▶ **Raw data**
======

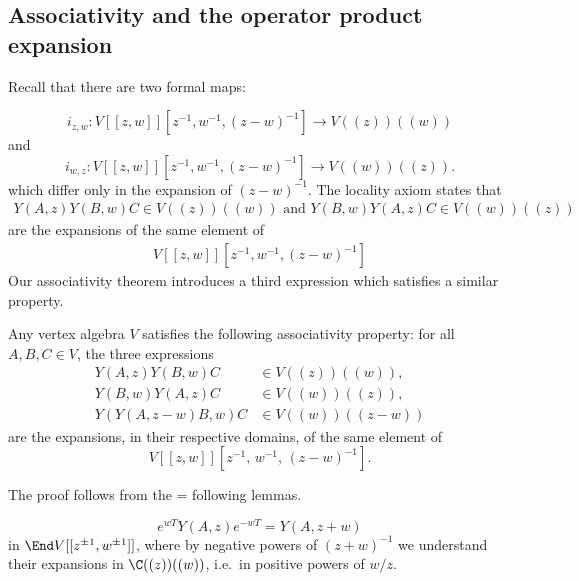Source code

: \documentclass[12pt]{article}
\begin{document}
\subsection{Associativity and the operator product expansion}
Recall that there are two formal maps:

\[i_{z,w} : V[[z,w]][z^{-1},w^{-1},(z-w)^{-1}] \longrightarrow V((z))((w))\]
and
\[
    i_{w,z} : V[[z,w]][z^{-1},w^{-1},(z-w)^{-1}] \longrightarrow V((w))((z)).
\]
which differ only in the expansion of $(z-w)^{-1}$. The locality axiom states that \begin{align*}
    Y(A,z)Y(B,w)C \in V((z))((w)) \text{ and } Y(B,w)Y(A,z)C \in V((w))((z))
\end{align*} are the expansions of the same element of \begin{align*}
    V[[z,w]][z^{-1},w^{-1},(z-w)^{-1}]
\end{align*} Our associativity theorem introduces a third expression which satisfies a similar property.

\begin{theorem}[Associativity]
    Any vertex algebra $V$ satisfies the following associativity property:
    for all $A,B,C \in V$, the three expressions
    \begin{align*}
        Y(A,z)Y(B,w)C   & \in V((z))((w)),  \\[4pt]
        Y(B,w)Y(A,z)C   & \in V((w))((z)),  \\[4pt]
        Y(Y(A,z-w)B,w)C & \in V((w))((z-w))
    \end{align*}
    are the expansions, in their respective domains, of the same element of
    \[
        V[[z,w]][z^{-1},\,w^{-1},\,(z-w)^{-1}].
    \]
\end{theorem}
The proof follows from the = following lemmas.
\begin{lemma}
    \label{lemma:translation}
    \[
        e^{wT} Y(A,z) e^{-wT} = Y(A,z+w)
    \]
    in $\End V[[z^{\pm1}, w^{\pm1}]]$, where by negative powers of $(z+w)^{-1}$ we understand their
    expansions in $\C((z))((w))$, i.e.\ in positive powers of $w/z$.
\end{lemma}
\end{document}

======

▶ **What this task involves**
Give back exactly the lines from the line holding "Y(A,z)Y(B,w)C \in V((z))((w))" through the last line of the listing, including both.

▶ **Solution to this problem**
    Y(A,z)Y(B,w)C \in V((z))((w)) \text{ and } Y(B,w)Y(A,z)C \in V((w))((z))
\end{align*} are the expansions of the same element of \begin{align*}
    V[[z,w]][z^{-1},w^{-1},(z-w)^{-1}]
\end{align*} Our associativity theorem introduces a third expression which satisfies a similar property.

\begin{theorem}[Associativity]
    Any vertex algebra $V$ satisfies the following associativity property:
    for all $A,B,C \in V$, the three expressions
    \begin{align*}
        Y(A,z)Y(B,w)C   & \in V((z))((w)),  \\[4pt]
        Y(B,w)Y(A,z)C   & \in V((w))((z)),  \\[4pt]
        Y(Y(A,z-w)B,w)C & \in V((w))((z-w))
    \end{align*}
    are the expansions, in their respective domains, of the same element of
    \[
        V[[z,w]][z^{-1},\,w^{-1},\,(z-w)^{-1}].
    \]
\end{theorem}
The proof follows from the = following lemmas.
\begin{lemma}
    \label{lemma:translation}
    \[
        e^{wT} Y(A,z) e^{-wT} = Y(A,z+w)
    \]
    in $\End V[[z^{\pm1}, w^{\pm1}]]$, where by negative powers of $(z+w)^{-1}$ we understand their
    expansions in $\C((z))((w))$, i.e.\ in positive powers of $w/z$.
\end{lemma}
\end{document}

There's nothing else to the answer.